Von Elviras Register, Zerlinas Kondomen und Annas Nachwuchs

(Dortmund, 18.1.2025) Mozart und sein Meisterwerk halten auch das locker aus: Regisseurin Ilaria Lanzino verheddert sich in ihrer ambitionierten wie feministischen „Don Giovanni“-Interpretation.

vonRoberto Becker,

Das Ende der „Oper der Opern“ findet bei Regisseurin Ilaria Lanzino am Theater Dortmund nicht statt. Weder musikalisch, noch szenisch. Gegen Ende des ersten Aktes formieren sie sich alle einmal in der Konstellation, wie sie gewöhnlich am imaginären Höllenschlund stehen, in dem Don Giovanni verschwunden ist, um über ihr weiteres Leben ohne ihn nachzudenken. Diesmal endet die Musik abrupt, ohne das ja keineswegs „glückliche“ lieto fine. Spätestens wenn Dirigent George Petrou mit der Partitur unterm Arm den Graben mit den eher geschmeidig als pointiert aufspielenden Dortmunder Philharmonikern verlässt, ist klar, dass das ernst gemeint ist. Es ist keine Generalpause vor der hintersinnig vor sich hin gedachten und musikalisch nochmal auftrumpfenden Schlusspointe der Oper. Ein solche Variante ist zwar nicht neu, aber irritierend bleibt sie doch. Nicht nur für Mozart-Puristen.
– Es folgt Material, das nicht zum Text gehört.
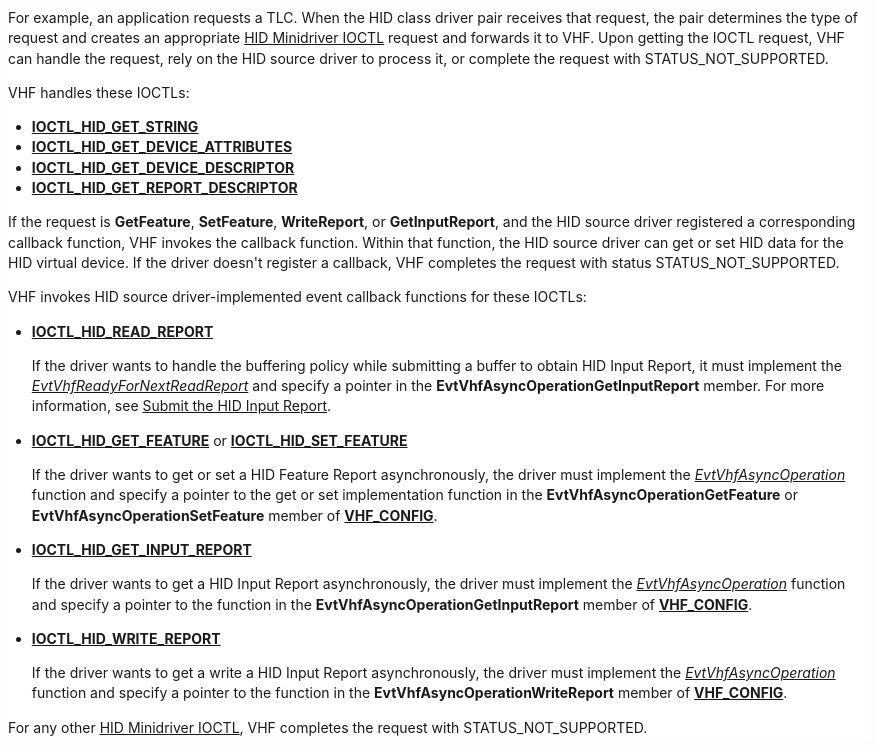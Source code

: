 For example, an application requests a TLC. When the HID class driver pair receives that request, the pair determines the type of request and creates an appropriate [HID Minidriver IOCTL](https://msdn.microsoft.com/library/windows/hardware/ff539926) request and forwards it to VHF. Upon getting the IOCTL request, VHF can handle the request, rely on the HID source driver to process it, or complete the request with STATUS\_NOT\_SUPPORTED.

VHF handles these IOCTLs:

-   [**IOCTL\_HID\_GET\_STRING**](https://msdn.microsoft.com/library/windows/hardware/ff541167)
-   [**IOCTL\_HID\_GET\_DEVICE\_ATTRIBUTES**](https://msdn.microsoft.com/library/windows/hardware/ff541093)
-   [**IOCTL\_HID\_GET\_DEVICE\_DESCRIPTOR**](https://msdn.microsoft.com/library/windows/hardware/ff541098)
-   [**IOCTL\_HID\_GET\_REPORT\_DESCRIPTOR**](https://msdn.microsoft.com/library/windows/hardware/ff541147)

If the request is **GetFeature**, **SetFeature**, **WriteReport**, or **GetInputReport**, and the HID source driver registered a corresponding callback function, VHF invokes the callback function. Within that function, the HID source driver can get or set HID data for the HID virtual device. If the driver doesn't register a callback, VHF completes the request with status STATUS\_NOT\_SUPPORTED.

VHF invokes HID source driver-implemented event callback functions for these IOCTLs:

-   [**IOCTL\_HID\_READ\_REPORT**](https://msdn.microsoft.com/library/windows/hardware/ff541172)

    If the driver wants to handle the buffering policy while submitting a buffer to obtain HID Input Report, it must implement the [*EvtVhfReadyForNextReadReport*](https://msdn.microsoft.com/library/windows/hardware/dn897135) and specify a pointer in the **EvtVhfAsyncOperationGetInputReport** member. For more information, see [Submit the HID Input Report](#submit).

-   [**IOCTL\_HID\_GET\_FEATURE**](https://msdn.microsoft.com/library/windows/hardware/ff541103) or [**IOCTL\_HID\_SET\_FEATURE**](https://msdn.microsoft.com/library/windows/hardware/ff541184)

    If the driver wants to get or set a HID Feature Report asynchronously, the driver must implement the [*EvtVhfAsyncOperation*](https://msdn.microsoft.com/library/windows/hardware/dn897133) function and specify a pointer to the get or set implementation function in the **EvtVhfAsyncOperationGetFeature** or **EvtVhfAsyncOperationSetFeature** member of [**VHF\_CONFIG**](https://msdn.microsoft.com/library/windows/hardware/dn925044).

-   [**IOCTL\_HID\_GET\_INPUT\_REPORT**](https://msdn.microsoft.com/library/windows/hardware/ff541128)

    If the driver wants to get a HID Input Report asynchronously, the driver must implement the [*EvtVhfAsyncOperation*](https://msdn.microsoft.com/library/windows/hardware/dn897133) function and specify a pointer to the function in the **EvtVhfAsyncOperationGetInputReport** member of [**VHF\_CONFIG**](https://msdn.microsoft.com/library/windows/hardware/dn925044).

-   [**IOCTL\_HID\_WRITE\_REPORT**](https://msdn.microsoft.com/library/windows/hardware/ff541221)

    If the driver wants to get a write a HID Input Report asynchronously, the driver must implement the [*EvtVhfAsyncOperation*](https://msdn.microsoft.com/library/windows/hardware/dn897133) function and specify a pointer to the function in the **EvtVhfAsyncOperationWriteReport** member of [**VHF\_CONFIG**](https://msdn.microsoft.com/library/windows/hardware/dn925044).

For any other [HID Minidriver IOCTL](https://msdn.microsoft.com/library/windows/hardware/ff539926), VHF completes the request with STATUS\_NOT\_SUPPORTED.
Alle Figuren tragen ihre komplizierte Lebens- und Liebesgeschichte mit sich herum

Dabei hätte sich hier die Klammer zur inszenierten Ouvertüre ganz gut schließen lassen. Da wurde nämlich das ganze Personal im Schnelldurchlauf in einer jeweils spezifischen Lebenssituation gleichsam vorgestellt. Eine hochschwangere Donna Anna etwa, die vom Vater und einem potenziellen Bräutigam offensichtlich in eine Ehe gezerrt werden soll, von der sie jetzt schon genug hat. Oder das junge Brautpaar, bei dem man sich gut vorstellen kann, wie sich da aus Eifersucht, Leidenschaft und Beziehungsmachtkämpfen eine „normale“ Beziehung zusammenbrauen dürfte. Und dann eine Frau, die sich für jünger und attraktiver hält, als sie wohl sein soll. Wer vorn sitzt, erkennt die (vergebliche) Mühe der Maske (Kostüme: Emine Güner) um ein altes Gesicht. Wer weiter hin sitzt, kann nur raten, was an dieser attraktiven Erscheinung so abstoßend sein soll, dass keiner aus der Kollektion aller Typen von Mann auf ihre offensiven Avancen abfährt. Für den Schluss nach der (bildlich gesprochen) geschlossenen Klammer hinter Don Giovannis letztem Tag wäre man schon gespannt gewesen, wie die Regie mit Elviras Ankündigung bei Da Ponte und Mozart umgegangen wäre, in ein Kloster zu gehen.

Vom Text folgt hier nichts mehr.